I meant fire special rockets which leave a trail dense enough to carry
the current for a short time before dissipating. The entire goal of the
rockets would be to get to the target as fast as possible and leave a
relatively dense ion trail, they wouldn't even need a payload. The range
would still be limited though. Or they could trail a fine wire that
would be vaporized to produce the needed channel.
Or you could confine ions with magnetic fields, but if you can get
magnetic fields that powerful and that well controlled you probably have
much better ways to blast your prey.(spray them with antimatter?)

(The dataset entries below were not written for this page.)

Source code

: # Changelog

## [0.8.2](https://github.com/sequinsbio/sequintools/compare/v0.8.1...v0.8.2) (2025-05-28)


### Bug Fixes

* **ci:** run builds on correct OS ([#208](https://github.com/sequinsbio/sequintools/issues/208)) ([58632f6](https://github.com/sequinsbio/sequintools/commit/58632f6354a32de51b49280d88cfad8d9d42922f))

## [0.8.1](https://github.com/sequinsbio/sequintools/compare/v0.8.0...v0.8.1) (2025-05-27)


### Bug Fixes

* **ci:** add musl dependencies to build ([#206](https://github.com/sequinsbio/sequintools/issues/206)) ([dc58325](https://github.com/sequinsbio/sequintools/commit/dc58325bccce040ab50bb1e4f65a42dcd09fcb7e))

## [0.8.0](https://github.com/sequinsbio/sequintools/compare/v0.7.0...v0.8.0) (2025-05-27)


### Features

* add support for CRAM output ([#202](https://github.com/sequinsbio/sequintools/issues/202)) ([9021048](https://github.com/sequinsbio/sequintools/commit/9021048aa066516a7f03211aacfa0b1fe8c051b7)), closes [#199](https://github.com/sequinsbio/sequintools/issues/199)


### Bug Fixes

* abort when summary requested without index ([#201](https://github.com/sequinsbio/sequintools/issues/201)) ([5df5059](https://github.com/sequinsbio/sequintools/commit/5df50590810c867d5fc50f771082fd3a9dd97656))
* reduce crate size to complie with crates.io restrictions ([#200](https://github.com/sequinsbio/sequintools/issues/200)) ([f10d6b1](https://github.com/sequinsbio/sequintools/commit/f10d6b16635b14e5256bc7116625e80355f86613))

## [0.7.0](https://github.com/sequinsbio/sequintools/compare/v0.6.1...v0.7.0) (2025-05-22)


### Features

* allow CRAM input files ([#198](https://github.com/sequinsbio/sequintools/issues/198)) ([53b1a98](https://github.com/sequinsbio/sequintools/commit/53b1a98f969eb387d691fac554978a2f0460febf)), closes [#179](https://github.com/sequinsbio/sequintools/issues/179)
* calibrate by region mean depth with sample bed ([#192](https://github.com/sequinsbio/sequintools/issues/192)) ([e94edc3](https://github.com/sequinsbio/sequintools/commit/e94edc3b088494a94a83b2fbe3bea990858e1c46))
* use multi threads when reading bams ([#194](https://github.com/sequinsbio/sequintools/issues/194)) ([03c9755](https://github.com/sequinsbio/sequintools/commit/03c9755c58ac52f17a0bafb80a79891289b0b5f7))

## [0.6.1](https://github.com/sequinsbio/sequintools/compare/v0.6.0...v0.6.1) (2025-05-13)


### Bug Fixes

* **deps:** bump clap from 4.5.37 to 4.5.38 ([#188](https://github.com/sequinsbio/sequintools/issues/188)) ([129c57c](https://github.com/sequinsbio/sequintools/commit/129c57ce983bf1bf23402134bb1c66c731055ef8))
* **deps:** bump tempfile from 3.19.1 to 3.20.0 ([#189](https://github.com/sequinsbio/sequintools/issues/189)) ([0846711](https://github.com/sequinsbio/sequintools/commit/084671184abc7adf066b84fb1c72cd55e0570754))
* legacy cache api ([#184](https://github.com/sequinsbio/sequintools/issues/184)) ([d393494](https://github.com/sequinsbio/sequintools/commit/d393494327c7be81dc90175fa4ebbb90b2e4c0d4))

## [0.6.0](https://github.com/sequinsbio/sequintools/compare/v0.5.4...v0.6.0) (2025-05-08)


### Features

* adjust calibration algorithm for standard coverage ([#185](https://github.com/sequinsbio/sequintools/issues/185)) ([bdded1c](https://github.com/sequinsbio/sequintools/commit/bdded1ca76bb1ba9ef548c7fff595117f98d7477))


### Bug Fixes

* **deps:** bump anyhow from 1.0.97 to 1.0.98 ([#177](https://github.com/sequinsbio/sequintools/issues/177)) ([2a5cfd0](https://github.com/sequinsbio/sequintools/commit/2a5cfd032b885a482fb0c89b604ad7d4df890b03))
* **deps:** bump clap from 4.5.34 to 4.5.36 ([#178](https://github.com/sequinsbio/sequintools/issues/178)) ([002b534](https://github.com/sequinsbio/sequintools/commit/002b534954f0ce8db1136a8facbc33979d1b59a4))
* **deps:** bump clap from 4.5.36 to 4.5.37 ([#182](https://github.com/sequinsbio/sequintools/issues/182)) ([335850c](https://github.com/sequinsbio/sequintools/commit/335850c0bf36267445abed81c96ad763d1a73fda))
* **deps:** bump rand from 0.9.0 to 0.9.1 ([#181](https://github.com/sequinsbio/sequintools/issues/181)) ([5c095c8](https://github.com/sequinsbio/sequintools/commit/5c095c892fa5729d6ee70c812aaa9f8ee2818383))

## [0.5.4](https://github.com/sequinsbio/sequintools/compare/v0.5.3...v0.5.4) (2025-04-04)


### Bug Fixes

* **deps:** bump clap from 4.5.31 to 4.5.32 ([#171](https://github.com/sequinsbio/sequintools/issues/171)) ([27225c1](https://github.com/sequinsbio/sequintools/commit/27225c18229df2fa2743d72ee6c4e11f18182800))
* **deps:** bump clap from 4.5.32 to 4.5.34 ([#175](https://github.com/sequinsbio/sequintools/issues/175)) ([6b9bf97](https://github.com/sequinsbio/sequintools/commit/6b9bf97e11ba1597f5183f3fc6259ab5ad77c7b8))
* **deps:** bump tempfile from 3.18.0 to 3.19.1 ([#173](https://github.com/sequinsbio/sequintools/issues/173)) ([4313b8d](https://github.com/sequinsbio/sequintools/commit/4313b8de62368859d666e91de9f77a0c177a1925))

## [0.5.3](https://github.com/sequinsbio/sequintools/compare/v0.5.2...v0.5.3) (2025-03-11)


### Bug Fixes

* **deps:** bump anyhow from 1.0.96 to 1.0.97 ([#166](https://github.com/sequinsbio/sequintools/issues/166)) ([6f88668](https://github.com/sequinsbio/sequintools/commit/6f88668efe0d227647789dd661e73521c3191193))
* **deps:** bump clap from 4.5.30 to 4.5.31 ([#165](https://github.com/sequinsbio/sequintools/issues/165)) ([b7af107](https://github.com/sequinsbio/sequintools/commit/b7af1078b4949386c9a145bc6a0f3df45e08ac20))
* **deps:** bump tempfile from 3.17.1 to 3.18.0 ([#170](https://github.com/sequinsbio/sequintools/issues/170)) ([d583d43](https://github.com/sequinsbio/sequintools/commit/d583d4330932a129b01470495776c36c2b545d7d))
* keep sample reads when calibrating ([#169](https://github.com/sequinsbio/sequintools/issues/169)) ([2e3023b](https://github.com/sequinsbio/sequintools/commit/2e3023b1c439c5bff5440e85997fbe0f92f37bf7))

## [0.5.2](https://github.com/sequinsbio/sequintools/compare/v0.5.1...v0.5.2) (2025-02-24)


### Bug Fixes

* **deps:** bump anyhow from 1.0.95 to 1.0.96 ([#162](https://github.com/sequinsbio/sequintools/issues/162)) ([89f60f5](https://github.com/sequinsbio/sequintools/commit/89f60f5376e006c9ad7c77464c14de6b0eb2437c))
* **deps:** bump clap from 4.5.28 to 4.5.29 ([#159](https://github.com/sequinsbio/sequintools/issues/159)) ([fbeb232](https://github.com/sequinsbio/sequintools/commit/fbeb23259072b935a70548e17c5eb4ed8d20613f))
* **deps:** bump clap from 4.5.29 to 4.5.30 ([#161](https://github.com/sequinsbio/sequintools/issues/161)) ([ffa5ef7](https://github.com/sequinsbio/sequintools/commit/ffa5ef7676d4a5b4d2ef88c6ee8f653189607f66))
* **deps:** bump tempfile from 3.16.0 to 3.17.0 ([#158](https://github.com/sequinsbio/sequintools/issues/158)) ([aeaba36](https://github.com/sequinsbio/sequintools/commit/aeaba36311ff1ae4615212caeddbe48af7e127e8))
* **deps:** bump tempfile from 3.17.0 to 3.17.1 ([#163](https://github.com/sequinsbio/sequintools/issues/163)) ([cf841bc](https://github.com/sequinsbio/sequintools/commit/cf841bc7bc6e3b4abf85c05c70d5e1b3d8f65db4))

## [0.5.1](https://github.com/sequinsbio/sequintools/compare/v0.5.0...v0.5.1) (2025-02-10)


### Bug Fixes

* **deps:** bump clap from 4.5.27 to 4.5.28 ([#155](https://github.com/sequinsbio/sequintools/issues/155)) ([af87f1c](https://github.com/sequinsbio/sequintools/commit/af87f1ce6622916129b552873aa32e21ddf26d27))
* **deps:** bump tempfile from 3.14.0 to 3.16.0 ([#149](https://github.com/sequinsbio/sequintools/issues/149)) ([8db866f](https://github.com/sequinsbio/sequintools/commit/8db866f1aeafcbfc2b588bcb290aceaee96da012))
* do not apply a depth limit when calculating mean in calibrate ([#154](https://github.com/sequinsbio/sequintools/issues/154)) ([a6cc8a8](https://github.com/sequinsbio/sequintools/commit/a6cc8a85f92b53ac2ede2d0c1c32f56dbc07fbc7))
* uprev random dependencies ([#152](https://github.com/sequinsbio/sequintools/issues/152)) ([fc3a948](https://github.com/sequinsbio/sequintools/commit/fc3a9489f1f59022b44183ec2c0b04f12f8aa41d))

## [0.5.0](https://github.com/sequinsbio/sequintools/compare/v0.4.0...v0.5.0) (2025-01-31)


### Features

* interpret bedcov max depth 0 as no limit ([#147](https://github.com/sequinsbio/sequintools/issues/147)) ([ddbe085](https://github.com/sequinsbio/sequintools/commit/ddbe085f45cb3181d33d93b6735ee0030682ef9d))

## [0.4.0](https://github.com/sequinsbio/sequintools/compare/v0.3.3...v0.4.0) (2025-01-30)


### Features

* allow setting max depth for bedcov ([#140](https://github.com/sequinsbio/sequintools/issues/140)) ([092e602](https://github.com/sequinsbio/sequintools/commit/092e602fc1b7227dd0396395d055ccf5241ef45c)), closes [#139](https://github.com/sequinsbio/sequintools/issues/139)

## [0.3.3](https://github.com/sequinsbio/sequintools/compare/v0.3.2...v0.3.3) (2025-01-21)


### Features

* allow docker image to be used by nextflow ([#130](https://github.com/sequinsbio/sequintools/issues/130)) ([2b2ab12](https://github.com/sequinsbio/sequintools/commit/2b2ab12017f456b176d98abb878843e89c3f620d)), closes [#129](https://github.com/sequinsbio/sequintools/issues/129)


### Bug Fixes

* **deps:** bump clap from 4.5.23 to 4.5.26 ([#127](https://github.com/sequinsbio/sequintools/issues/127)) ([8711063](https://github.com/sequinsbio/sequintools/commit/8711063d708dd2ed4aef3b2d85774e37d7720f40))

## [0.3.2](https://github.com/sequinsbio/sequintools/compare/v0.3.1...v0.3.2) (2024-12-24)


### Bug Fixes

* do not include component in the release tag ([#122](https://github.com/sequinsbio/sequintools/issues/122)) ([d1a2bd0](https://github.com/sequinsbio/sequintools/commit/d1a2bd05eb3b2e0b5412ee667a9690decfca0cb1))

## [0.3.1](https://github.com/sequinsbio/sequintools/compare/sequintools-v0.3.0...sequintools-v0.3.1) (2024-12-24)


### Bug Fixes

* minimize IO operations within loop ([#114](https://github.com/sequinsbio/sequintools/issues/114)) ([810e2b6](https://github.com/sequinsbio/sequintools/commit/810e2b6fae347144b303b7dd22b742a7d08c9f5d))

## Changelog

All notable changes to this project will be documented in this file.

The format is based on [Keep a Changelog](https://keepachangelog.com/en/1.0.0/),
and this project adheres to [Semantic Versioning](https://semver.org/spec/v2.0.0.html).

> You would have to take a flouride excimer laser at 150nm. That would
> be ultra violet and not visible anymore. One day people might even be
> able to build them smaller than the size of three refrigerators :)
> (sure would look kind of clumsy on H.E's mech)
I was thinking of some kind of ultraviolet laser...but three
refrigerators? This thing looks like it's slightly smaller than one
kitchen refrigerator...and it has two lasers. Maybe some kind of
one-shot laser...a high-power chemical laser. Oh, well...if this
civilization has the ability to generate the power in a package that
small, they can probably make a smaller laser too. :-)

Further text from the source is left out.